Open your email inbox and search for the term “sorry”. How many emails did the search throw up? Quite a lot, if workplace behaviour experts are to be believed. The corporate world is seeing an abundance of the word, and unfortunately, in many cases, the apology might have been unnecessary. The situation is so prevalent that there’s even a Gmail plug-in that warns you whenever you choose words like “sorry” that inadvertently undermine your message.

Workplace behavior experts like Melody Wilding and John Hall believe that most workplace apologies make you seem unsure, weak-willed or even insincere. That’s why being more measured in your apologies can help you project a better impression of yourself at work. In fact, here are a few things you can do instead of apologizing the next time a difficult situation comes up.

Make an effort to offer solutions

When Detelina Marinova, Sunil K. Singh, and Jagdip Singh studied the efforts made by customer service executives to confront an irate customer, they realized that after the first few seconds, apologizing ceases to be effective.
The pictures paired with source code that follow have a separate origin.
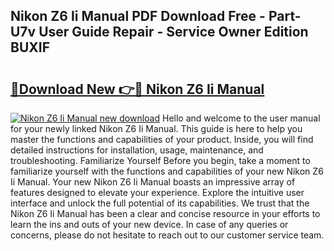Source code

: ## Nikon Z6 Ii Manual PDF Download Free - Part-U7v User Guide Repair - Service Owner Edition BUXIF

# <h2><a href="http://cf12824.oget.top/?id=Nikon+Z6+Ii+Manual">🔗Download New 👉🔴 Nikon Z6 Ii Manual</a></h2>

[![Nikon Z6 Ii Manual new download](https://i.imgur.com/5g1atiW.png)](http://cf12824.oget.top/?id=Nikon+Z6+Ii+Manual)
Hello and welcome to the user manual for your newly linked Nikon Z6 Ii Manual. This guide is here to help you master the functions and capabilities of your product. Inside, you will find detailed instructions for installation, usage, maintenance, and troubleshooting. Familiarize Yourself Before you begin, take a moment to familiarize yourself with the functions and capabilities of your new Nikon Z6 Ii Manual. Your new Nikon Z6 Ii Manual boasts an impressive array of features designed to elevate your experience. Explore the intuitive user interface and unlock the full potential of its capabilities. We trust that the Nikon Z6 Ii Manual has been a clear and concise resource in your efforts to learn the ins and outs of your new device. In case of any queries or concerns, please do not hesitate to reach out to our customer service team.
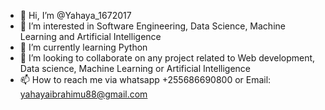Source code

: - 👋 Hi, I’m @Yahaya_1672017
- 👀 I’m interested in Software Engineering, Data Science, Machine Learning and Artificial Intelligence
- 🌱 I’m currently learning Python
- 💞️ I’m looking to collaborate on any project related to Web development, Data science, Machine Learning or Artificial Intelligence
- 📫 How to reach me via whatsapp +255686690800 or Email: yahayaibrahimu88@gmail.com

<!---
Yahaya-241988/Yahaya-241988 is a ✨ special ✨ repository because its `README.md` (this file) appears on your GitHub profile.
You can click the Preview link to take a look at your changes.
--->
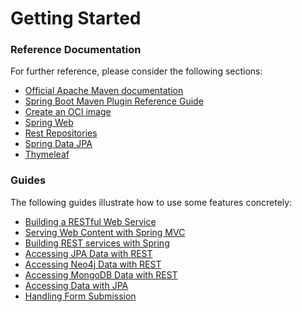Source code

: # Getting Started

### Reference Documentation
For further reference, please consider the following sections:

* [Official Apache Maven documentation](https://maven.apache.org/guides/index.html)
* [Spring Boot Maven Plugin Reference Guide](https://docs.spring.io/spring-boot/docs/2.3.1.RELEASE/maven-plugin/reference/html/)
* [Create an OCI image](https://docs.spring.io/spring-boot/docs/2.3.1.RELEASE/maven-plugin/reference/html/#build-image)
* [Spring Web](https://docs.spring.io/spring-boot/docs/2.3.1.RELEASE/reference/htmlsingle/#boot-features-developing-web-applications)
* [Rest Repositories](https://docs.spring.io/spring-boot/docs/2.3.1.RELEASE/reference/htmlsingle/#howto-use-exposing-spring-data-repositories-rest-endpoint)
* [Spring Data JPA](https://docs.spring.io/spring-boot/docs/2.3.1.RELEASE/reference/htmlsingle/#boot-features-jpa-and-spring-data)
* [Thymeleaf](https://docs.spring.io/spring-boot/docs/2.3.1.RELEASE/reference/htmlsingle/#boot-features-spring-mvc-template-engines)

### Guides
The following guides illustrate how to use some features concretely:

* [Building a RESTful Web Service](https://spring.io/guides/gs/rest-service/)
* [Serving Web Content with Spring MVC](https://spring.io/guides/gs/serving-web-content/)
* [Building REST services with Spring](https://spring.io/guides/tutorials/bookmarks/)
* [Accessing JPA Data with REST](https://spring.io/guides/gs/accessing-data-rest/)
* [Accessing Neo4j Data with REST](https://spring.io/guides/gs/accessing-neo4j-data-rest/)
* [Accessing MongoDB Data with REST](https://spring.io/guides/gs/accessing-mongodb-data-rest/)
* [Accessing Data with JPA](https://spring.io/guides/gs/accessing-data-jpa/)
* [Handling Form Submission](https://spring.io/guides/gs/handling-form-submission/)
Instead, customers are more impressed by how creatively and enthusiastically a service professional tries to solve the problem. The lesson here? Focus on the solutions.

Thank people instead

Do you apologize when you cancel on a plan because you’re sick or if you have to leave early to pick up your child from school? If you have a legitimate reason for not being around, an apology will make you seem insecure and needing validation for your priorities. Instead, explain why you have to change plans and thank people for understanding.
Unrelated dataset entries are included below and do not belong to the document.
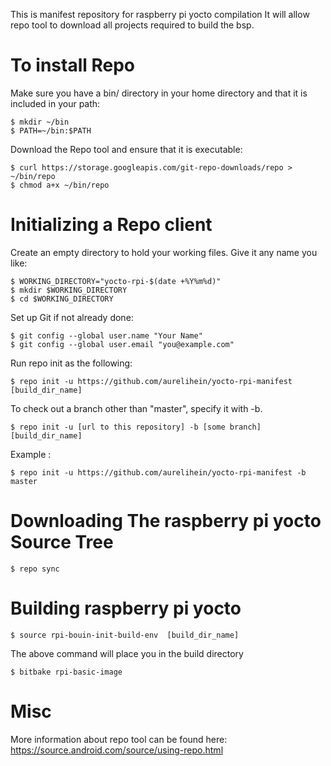 This is manifest repository for raspberry pi yocto compilation
It will allow repo tool to download all projects required to build the bsp.

To install Repo
===============

Make sure you have a bin/ directory in your home directory and that it is
included in your path:

	$ mkdir ~/bin
	$ PATH=~/bin:$PATH

Download the Repo tool and ensure that it is executable:

	$ curl https://storage.googleapis.com/git-repo-downloads/repo > ~/bin/repo
	$ chmod a+x ~/bin/repo

Initializing a Repo client
==========================

Create an empty directory to hold your working files. Give it any name you like:

	$ WORKING_DIRECTORY="yocto-rpi-$(date +%Y%m%d)"
	$ mkdir $WORKING_DIRECTORY
	$ cd $WORKING_DIRECTORY

Set up Git if not already done:

	$ git config --global user.name "Your Name"
	$ git config --global user.email "you@example.com"

Run repo init as the following:

	$ repo init -u https://github.com/aurelihein/yocto-rpi-manifest [build_dir_name]

To check out a branch other than "master", specify it with -b.

	$ repo init -u [url to this repository] -b [some branch] [build_dir_name]
Example :

	$ repo init -u https://github.com/aurelihein/yocto-rpi-manifest -b master

Downloading The raspberry pi yocto Source Tree
=====================================

	$ repo sync

Building raspberry pi yocto
==================

	$ source rpi-bouin-init-build-env  [build_dir_name]

The above command will place you in the build directory

	$ bitbake rpi-basic-image

Misc
====

More information about repo tool can be found here:
https://source.android.com/source/using-repo.html
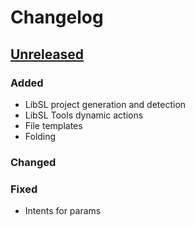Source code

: # Changelog

## [Unreleased]

### Added

- LibSL project generation and detection
- LibSL Tools dynamic actions 
- File templates
- Folding

### Changed

### Fixed

- Intents for params

[Unreleased]: https://github.com/kechinvv/LibSLPluginIJ/commits
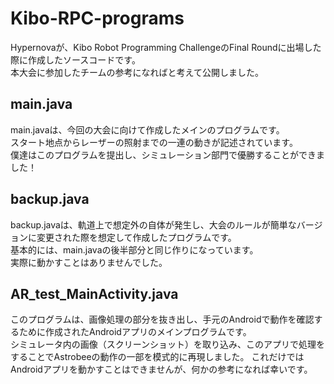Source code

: # Kibo-RPC-programs
Hypernovaが、Kibo Robot Programming ChallengeのFinal Roundに出場した際に作成したソースコードです。  
本大会に参加したチームの参考になればと考えて公開しました。  

## main.java
main.javaは、今回の大会に向けて作成したメインのプログラムです。  
スタート地点からレーザーの照射までの一連の動きが記述されています。  
僕達はこのプログラムを提出し、シミュレーション部門で優勝することができました！

## backup.java     
backup.javaは、軌道上で想定外の自体が発生し、大会のルールが簡単なバージョンに変更された際を想定して作成したプログラムです。  
基本的には、main.javaの後半部分と同じ作りになっています。  
実際に動かすことはありませんでした。  

## AR_test_MainActivity.java
このプログラムは、画像処理の部分を抜き出し、手元のAndroidで動作を確認するために作成されたAndroidアプリのメインプログラムです。  
シミュレータ内の画像（スクリーンショット）を取り込み、このアプリで処理をすることでAstrobeeの動作の一部を模式的に再現しました。
これだけではAndroidアプリを動かすことはできませんが、何かの参考になれば幸いです。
Explain what will be different in the future

An apology, especially when things are stressful, can seem insincere. Instead, repair broken trust by letting people know what you will do to make sure this behavior won’t happen again. It makes them feel better immediately, and the next time a similar situation arises, and they see you behave the way you promised you would, they will be more confident of your ability to do the right thing.

Ask how things can be better

Another problem faced in corporate life — something has gone wrong and you had no power to prevent it, but you are still accountable for resolving the issue. In such a case, you could lead with empathy for the situation and ask how you could help to resolve it.

There are times when an apology is necessary. Let’s say a work situation went wrong even though you were given full control of it. Or a team you are in charge of made an error. These situations call for an apology.

Just remember, the genuine “sorry” is not just an expression of regret. It also means you will take responsibility of the situation — an admirable quality in a world of superficial apologies.